UPDATE: I have received the following reply from my MP, Michelle Rempel’s constituency office:
On behalf of Michelle Rempel, MP, Calgary Centre-North, I would like to acknowledge receipt of your email and thank you for taking the time to share your concerns with her on this important issue. Please be assured that your comments have been carefully reviewed and recorded for the Member’s information. In addition, I will advise the Minister’s Office of our response and we look forward to his official response.
I replied:
William, I appreciate your quick acknowledgement this time of my latest email … I hope that you are referring to a response to me from Michelle Rempel that you will relay to the Minister of Finance. I will very much appreciate it if this discrimination of RDSP Holders and Beneficiaries who are also US persons is given priority treatment – it is an urgent matter with the tax season upon us and the IRS breathing down the necks of US persons in Canada.
That there is not an exemption for the RDSP is the most abhorrent, and there is still the matter of non-exemption for TFSAs, RESPs and that payments we receive in retirement from our RRIFs and work pensions will be taxable to the US – it should be only to Canada / we did not earn our money in the US. I feel there are so many affected that do not yet know about the consequences of ignoring “their responsibilities to the USA,” not for taxes owed but for the endless forms to file or resultant penalties for not doing so or for making a mistake in interpretation of IRS instructions. The only reply to questions to the IRS is to consult a US tax accountant or a US tax lawyer with our questions. The emotional and financial cost of staying in compliance with the US is exorbitant for the ordinary Canadian US person.I have an appointment with the Calgary US Consulate on January 25th. The attached is a statement I will give to them in my quest for relinquishment (again) or renouncement of my US citizenship. How to renounce that of my son who was born in Canada and raised as a Canadian, never having been registered with the US or having lived in the US, is another matter. I am told that even with a court order, Guardianship/Trusteeship, I cannot renounce on his behalf; even if he does not have the perceptual capacity to understand the consequences of any decision he would make on his citizenship. It would all be very upsetting and confusing for him, something totally pointless and without meaning. I do not want, either, for him to be a SECOND-CLASS Canadian. It is really a catch-22.
Best regards,
I sent this yesterday and wish to copy it to anyone here on the Isaac Brock Society blog. I will update on any response I, hopefully, receive. Other letters to Finance Minister Flaherty, MP Rempel and US Ambassador to Canada Jacobson have gone unanswered. I really think we deserve to be part of the conversation.

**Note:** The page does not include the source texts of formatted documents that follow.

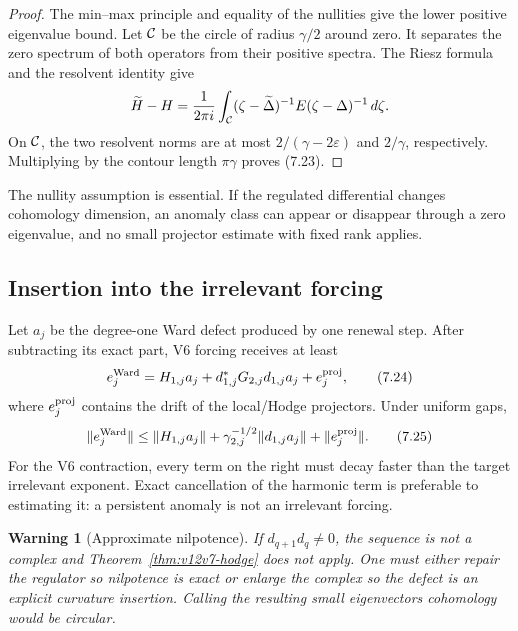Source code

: \documentclass[11pt]{article}
\newtheorem{warning}[theorem]{Warning}
\theoremstyle{remark}
\begin{document}
\begin{proof}
The min--max principle and equality of the nullities give the lower
positive eigenvalue bound.  Let \({\cal C}\) be the circle of radius
\(\gamma/2\) around zero.  It separates the zero spectrum of both
operators from their positive spectra.  The Riesz formula and the
resolvent identity give
\[
 \widetilde H-H
 ={1\over2\pi i}\int_{\cal C}
   (\zeta-\widetilde\Delta)^{-1}
       E(\zeta-\Delta)^{-1}\,d\zeta.
\]
On \({\cal C}\), the two resolvent norms are at most
\(2/(\gamma-2\varepsilon)\) and \(2/\gamma\), respectively.
Multiplying by the contour length \(\pi\gamma\) proves (7.23).
\end{proof}

The nullity assumption is essential.  If the regulated differential
changes cohomology dimension, an anomaly class can appear or
disappear through a zero eigenvalue, and no small projector estimate
with fixed rank applies.

\subsection{Insertion into the irrelevant forcing}

Let \(a_j\) be the degree-one Ward defect produced by one renewal
step.  After subtracting its exact part, V6 forcing receives at least
\[
 e_j^{\rm Ward}
 =H_{1,j}a_j+d_{1,j}^*G_{2,j}d_{1,j}a_j
             +e_j^{\rm proj},                               \tag{7.24}
\]
where \(e_j^{\rm proj}\) contains the drift of the local/Hodge
projectors.  Under uniform gaps,
\[
 \|e_j^{\rm Ward}\|
 \le\|H_{1,j}a_j\|
    +\gamma_{2,j}^{-1/2}\|d_{1,j}a_j\|
    +\|e_j^{\rm proj}\|.                                    \tag{7.25}
\]
For the V6 contraction, every term on the right must decay faster
than the target irrelevant exponent.  Exact cancellation of the
harmonic term is preferable to estimating it: a persistent anomaly
is not an irrelevant forcing.

\begin{warning}[Approximate nilpotence]
\label{warn:v12v7-nilpotence}
If \(d_{q+1}d_q\ne0\), the sequence is not a complex and
Theorem~\ref{thm:v12v7-hodge} does not apply.  One must either repair
the regulator so nilpotence is exact or enlarge the complex so the
defect is an explicit curvature insertion.  Calling the resulting
small eigenvectors cohomology would be circular.
\end{warning}
\end{document}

Finance Minister James Flaherty
Member of Parliament Michelle Rempel
US Ambassador to Canada David Jacobson
Canadian Ambassador to the USA Gary Doer
Dear Government Representatives,
The Canadian disabled population who happen to be dual Canadian/US citizens, many of them “Accidental Americans” who have lived in Canada all or most of their lives, are being very much discriminated against by the IRS of the USA. Holders and Beneficiaries of Registered Disability Savings Plans, until this is addressed in the Canada / US Tax Treaty*, last revised on September 21, 2007, http://www.fin.gc.ca/treaties-conventions/USA_1-eng.asp are not getting full benefit of these plans, which are in many cases used as pension plans for the better futures of disabled Canadians.

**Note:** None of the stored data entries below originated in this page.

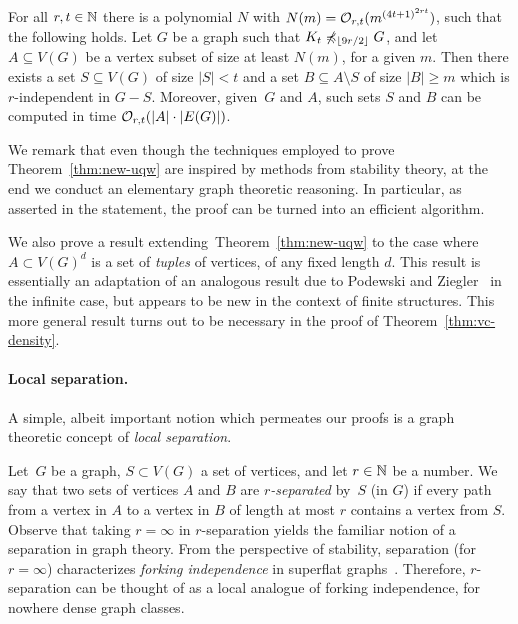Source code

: \begin{theorem}\label{thm:new-uqw}
For all $r,t\in \mathbb{N}$ there is a polynomial  $N$%
with $N(m)=
\mathcal{O}_{r,t}{(m^{{(4t+1)}^{2rt}})}$, such that the following holds.
Let $G$ be a graph such that $K_t\not\preccurlyeq_{\lfloor 9r/2\rfloor} G$, and
let $A\subseteq V(G)$ be a vertex subset of size at least $N(m)$, for a given $m$.
Then there exists a set $S\subseteq V(G)$ of size $|S|<t$ and a set $B\subseteq A\setminus S$ 
of size $|B|\geq m$ which is $r$-independent in $G-S$.
Moreover, given~$G$ and $A$, such sets $S$ and $B$ can be computed in time $\mathcal{O}_{r,t}(|A|\cdot |E(G)|)$. 
\end{theorem}

We remark
that even though the techniques employed to prove Theorem~\ref{thm:new-uqw} are inspired by methods from stability theory, 
at the end we conduct an elementary graph theoretic reasoning. In particular, as asserted in the statement, the
proof can be turned into an efficient algorithm.

We also prove a result extending~Theorem~\ref{thm:new-uqw}
to the case where $A\subset V(G)^d$ is a set of \emph{tuples} of vertices, of any fixed length $d$.
This result is essentially an adaptation of an analogous result due to Podewski and Ziegler~\cite{podewski1978stable} in the infinite case,
but appears to be new in the context of finite structures.
This more general result turns out to be necessary in the proof of Theorem~\ref{thm:vc-density}.

\paragraph{Local separation.}
A simple, albeit important notion which permeates our proofs
is a graph theoretic concept of \emph{local separation}.

Let~$G$ be a graph, $S\subset V(G)$ a set of vertices,
and let $r\in \mathbb{N}$ be a number. We say that two  sets of vertices $A$ and $B$  are \emph{$r$-separated} by~$S$ (in $G$) if every path from a vertex in $A$ to a vertex in $B$
of length at most $r$ contains a vertex from $S$. %
 Observe that taking $r=\infty$ in $r$-separation yields the familiar notion of a separation in graph theory.
From the perspective of stability, separation (for $r=\infty$) characterizes \emph{forking independence} in superflat graphs~\cite{ivanov}. Therefore,
$r$-separation can be thought of as a local analogue of forking independence, for nowhere dense graph classes.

* Protocol Amending the Convention Between Canada and the United States of America With Respect to Taxes on Income and on Capital Done at Washington on 26 September 1980, as Amended by the Protocols Done on 14 June 1983, 28 March 1984, 17 March 1995 and 29 July 1997
This electronic version of the Canada-United States Protocol signed on September 21, 2007, is provided for convenience of reference only and has no official sanction.
Can you, Minister Flaherty, Member of Parliament Rempel, US Ambassador to Canada David Jacobson and Canadian Ambassador to the USA Gary Doer, advise what you are doing to make this issue a priority or advise me if the information below is incorrect?

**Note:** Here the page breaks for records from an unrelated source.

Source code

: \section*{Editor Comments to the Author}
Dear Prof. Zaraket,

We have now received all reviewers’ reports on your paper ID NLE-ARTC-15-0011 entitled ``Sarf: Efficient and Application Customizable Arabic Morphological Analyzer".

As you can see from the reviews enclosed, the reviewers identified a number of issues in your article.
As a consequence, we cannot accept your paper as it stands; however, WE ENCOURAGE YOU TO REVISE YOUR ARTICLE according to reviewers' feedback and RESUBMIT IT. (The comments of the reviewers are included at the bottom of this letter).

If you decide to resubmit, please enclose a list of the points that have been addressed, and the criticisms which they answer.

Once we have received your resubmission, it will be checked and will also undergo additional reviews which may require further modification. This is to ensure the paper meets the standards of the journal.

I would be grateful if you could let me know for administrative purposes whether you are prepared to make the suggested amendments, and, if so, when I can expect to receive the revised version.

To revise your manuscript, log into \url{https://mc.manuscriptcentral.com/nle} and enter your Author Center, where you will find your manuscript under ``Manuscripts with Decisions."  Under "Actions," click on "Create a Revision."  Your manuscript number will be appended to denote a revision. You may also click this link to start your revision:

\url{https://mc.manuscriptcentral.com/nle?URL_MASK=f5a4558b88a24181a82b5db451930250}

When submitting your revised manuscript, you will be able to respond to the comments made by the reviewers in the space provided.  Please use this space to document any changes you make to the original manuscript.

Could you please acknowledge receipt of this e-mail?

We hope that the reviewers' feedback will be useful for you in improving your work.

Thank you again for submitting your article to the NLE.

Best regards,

As far as we know, the IRS will most likely consider RDSP’s a foreign trust requiring the standard reporting requirements (i.e. IRS form 3520/3520A and quite likely IRS form TD F 90-22.1 under the FBAR requirements) for U.S. citizens and residents that are RDSP plan holders. Unlike RRSP’s/RRIF’s held by U.S. citizens that are afforded a tax deferral under Article XVIII(7) of the Treaty, RDSP’s are not yet eligible plans for such tax deferrals for U.S. citizens or residents. As a result, RDSP plan holders and beneficiaries that are U.S. citizens or residents will not benefit from the tax deferral currently enjoyed by Canadian RDSP plan holders.More importantly, the U.S. reporting requirement in itself may make it too difficult for U.S. citizens to be plan holders or beneficiaries of RDSP’s. Adding the RDSP to the agenda for Canada-U.S. Income Tax Convention discussions is critical for RDSP beneficiaries who are American citizens.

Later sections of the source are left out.